WHAT THE EXERCISE ASKS:
Print out each entry below exactly; do not carry over any image.

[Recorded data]

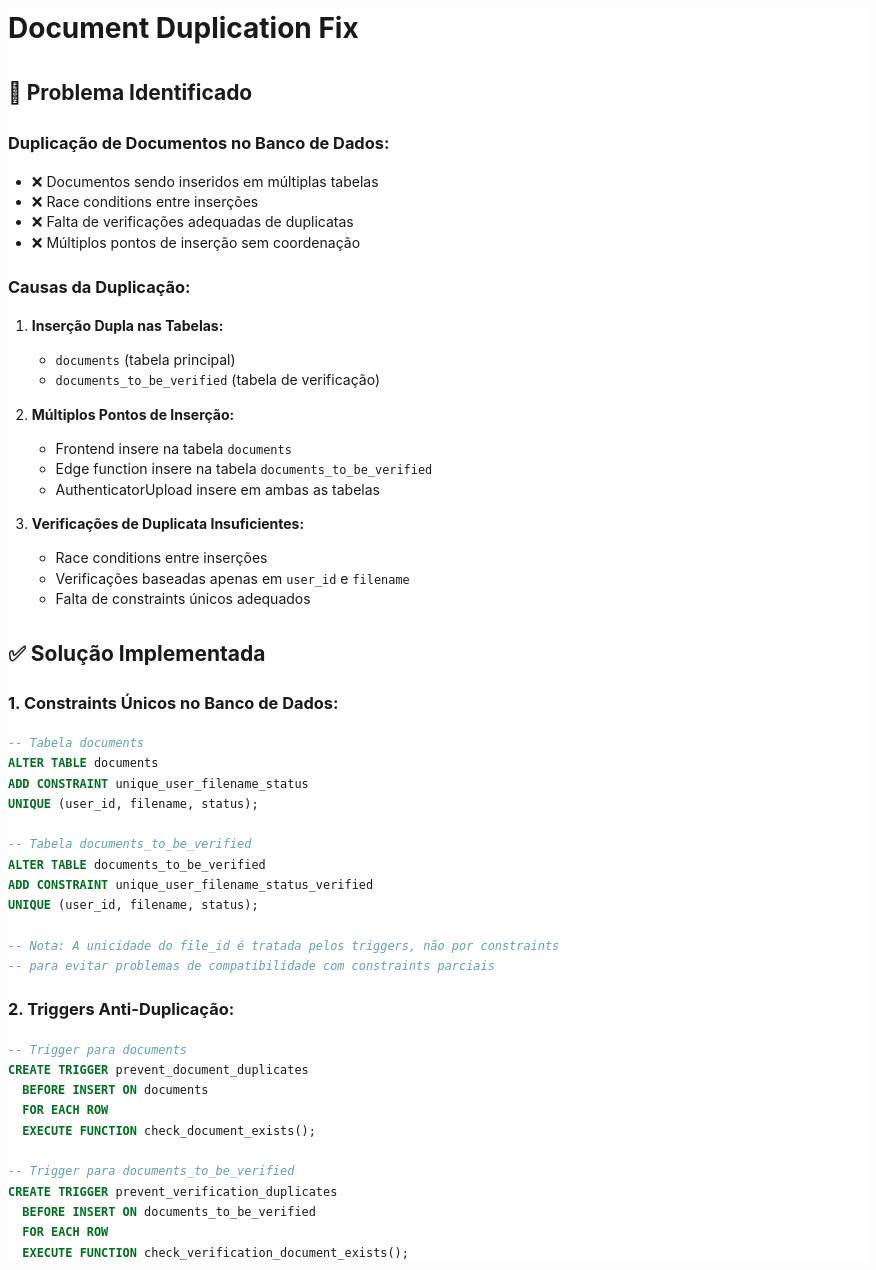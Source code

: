 # Document Duplication Fix

## 🚨 **Problema Identificado**

### **Duplicação de Documentos no Banco de Dados:**
- ❌ Documentos sendo inseridos em múltiplas tabelas
- ❌ Race conditions entre inserções
- ❌ Falta de verificações adequadas de duplicatas
- ❌ Múltiplos pontos de inserção sem coordenação

### **Causas da Duplicação:**

1. **Inserção Dupla nas Tabelas:**
   - `documents` (tabela principal)
   - `documents_to_be_verified` (tabela de verificação)

2. **Múltiplos Pontos de Inserção:**
   - Frontend insere na tabela `documents`
   - Edge function insere na tabela `documents_to_be_verified`
   - AuthenticatorUpload insere em ambas as tabelas

3. **Verificações de Duplicata Insuficientes:**
   - Race conditions entre inserções
   - Verificações baseadas apenas em `user_id` e `filename`
   - Falta de constraints únicos adequados

## ✅ **Solução Implementada**

### **1. Constraints Únicos no Banco de Dados:**

```sql
-- Tabela documents
ALTER TABLE documents 
ADD CONSTRAINT unique_user_filename_status 
UNIQUE (user_id, filename, status);

-- Tabela documents_to_be_verified
ALTER TABLE documents_to_be_verified 
ADD CONSTRAINT unique_user_filename_status_verified 
UNIQUE (user_id, filename, status);

-- Nota: A unicidade do file_id é tratada pelos triggers, não por constraints
-- para evitar problemas de compatibilidade com constraints parciais
```

### **2. Triggers Anti-Duplicação:**

```sql
-- Trigger para documents
CREATE TRIGGER prevent_document_duplicates
  BEFORE INSERT ON documents
  FOR EACH ROW
  EXECUTE FUNCTION check_document_exists();

-- Trigger para documents_to_be_verified
CREATE TRIGGER prevent_verification_duplicates
  BEFORE INSERT ON documents_to_be_verified
  FOR EACH ROW
  EXECUTE FUNCTION check_verification_document_exists();
```
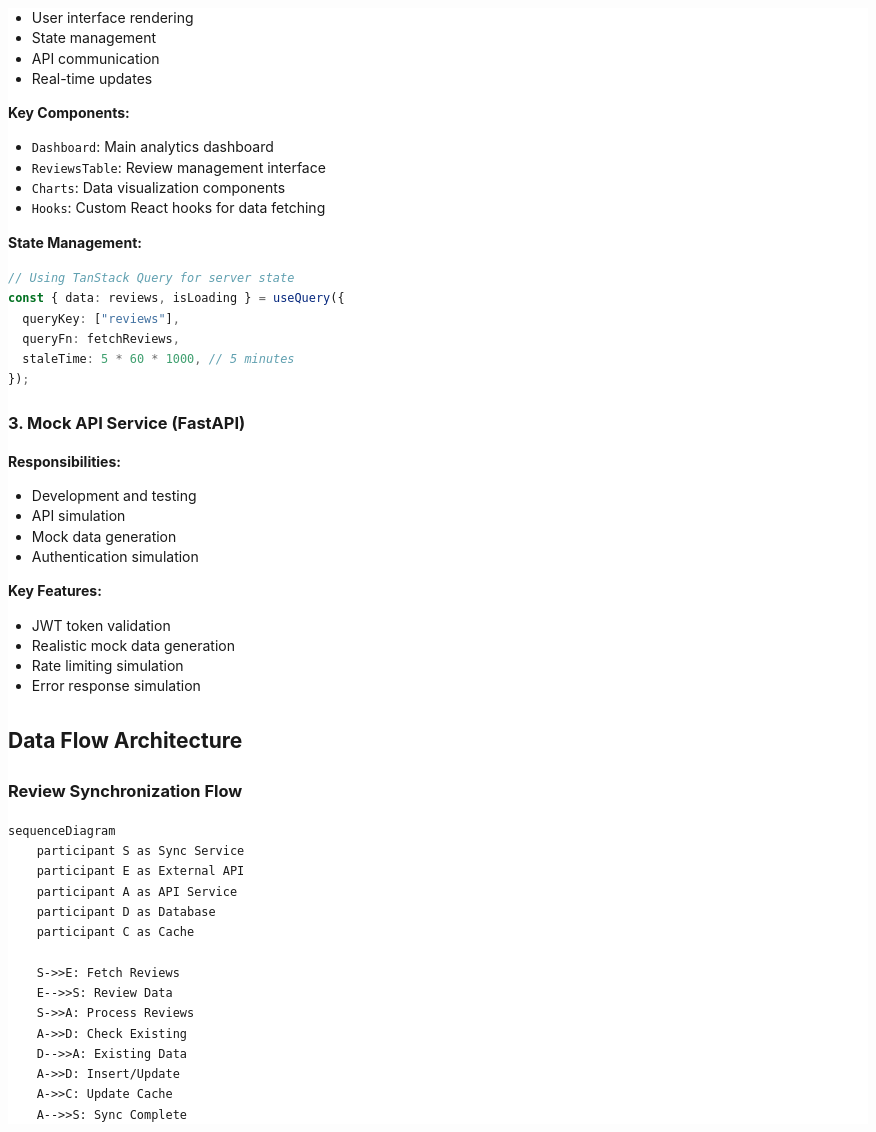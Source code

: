 - User interface rendering
- State management
- API communication
- Real-time updates

**Key Components:**

- `Dashboard`: Main analytics dashboard
- `ReviewsTable`: Review management interface
- `Charts`: Data visualization components
- `Hooks`: Custom React hooks for data fetching

**State Management:**

```typescript
// Using TanStack Query for server state
const { data: reviews, isLoading } = useQuery({
  queryKey: ["reviews"],
  queryFn: fetchReviews,
  staleTime: 5 * 60 * 1000, // 5 minutes
});
```

### 3. Mock API Service (FastAPI)

**Responsibilities:**

- Development and testing
- API simulation
- Mock data generation
- Authentication simulation

**Key Features:**

- JWT token validation
- Realistic mock data generation
- Rate limiting simulation
- Error response simulation

## Data Flow Architecture

### Review Synchronization Flow

```mermaid
sequenceDiagram
    participant S as Sync Service
    participant E as External API
    participant A as API Service
    participant D as Database
    participant C as Cache

    S->>E: Fetch Reviews
    E-->>S: Review Data
    S->>A: Process Reviews
    A->>D: Check Existing
    D-->>A: Existing Data
    A->>D: Insert/Update
    A->>C: Update Cache
    A-->>S: Sync Complete
```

ANSWER FOR THIS EXERCISE:
Source code

: # Document Duplication Fix

## 🚨 **Problema Identificado**

### **Duplicação de Documentos no Banco de Dados:**
- ❌ Documentos sendo inseridos em múltiplas tabelas
- ❌ Race conditions entre inserções
- ❌ Falta de verificações adequadas de duplicatas
- ❌ Múltiplos pontos de inserção sem coordenação

### **Causas da Duplicação:**

1. **Inserção Dupla nas Tabelas:**
   - `documents` (tabela principal)
   - `documents_to_be_verified` (tabela de verificação)

2. **Múltiplos Pontos de Inserção:**
   - Frontend insere na tabela `documents`
   - Edge function insere na tabela `documents_to_be_verified`
   - AuthenticatorUpload insere em ambas as tabelas

3. **Verificações de Duplicata Insuficientes:**
   - Race conditions entre inserções
   - Verificações baseadas apenas em `user_id` e `filename`
   - Falta de constraints únicos adequados

## ✅ **Solução Implementada**

### **1. Constraints Únicos no Banco de Dados:**

```sql
-- Tabela documents
ALTER TABLE documents 
ADD CONSTRAINT unique_user_filename_status 
UNIQUE (user_id, filename, status);

-- Tabela documents_to_be_verified
ALTER TABLE documents_to_be_verified 
ADD CONSTRAINT unique_user_filename_status_verified 
UNIQUE (user_id, filename, status);

-- Nota: A unicidade do file_id é tratada pelos triggers, não por constraints
-- para evitar problemas de compatibilidade com constraints parciais
```

### **2. Triggers Anti-Duplicação:**

```sql
-- Trigger para documents
CREATE TRIGGER prevent_document_duplicates
  BEFORE INSERT ON documents
  FOR EACH ROW
  EXECUTE FUNCTION check_document_exists();

-- Trigger para documents_to_be_verified
CREATE TRIGGER prevent_verification_duplicates
  BEFORE INSERT ON documents_to_be_verified
  FOR EACH ROW
  EXECUTE FUNCTION check_verification_document_exists();
```
Source code

: - User interface rendering
- State management
- API communication
- Real-time updates

**Key Components:**

- `Dashboard`: Main analytics dashboard
- `ReviewsTable`: Review management interface
- `Charts`: Data visualization components
- `Hooks`: Custom React hooks for data fetching

**State Management:**

```typescript
// Using TanStack Query for server state
const { data: reviews, isLoading } = useQuery({
  queryKey: ["reviews"],
  queryFn: fetchReviews,
  staleTime: 5 * 60 * 1000, // 5 minutes
});
```

### 3. Mock API Service (FastAPI)

**Responsibilities:**

- Development and testing
- API simulation
- Mock data generation
- Authentication simulation

**Key Features:**

- JWT token validation
- Realistic mock data generation
- Rate limiting simulation
- Error response simulation

## Data Flow Architecture

### Review Synchronization Flow

```mermaid
sequenceDiagram
    participant S as Sync Service
    participant E as External API
    participant A as API Service
    participant D as Database
    participant C as Cache

    S->>E: Fetch Reviews
    E-->>S: Review Data
    S->>A: Process Reviews
    A->>D: Check Existing
    D-->>A: Existing Data
    A->>D: Insert/Update
    A->>C: Update Cache
    A-->>S: Sync Complete
```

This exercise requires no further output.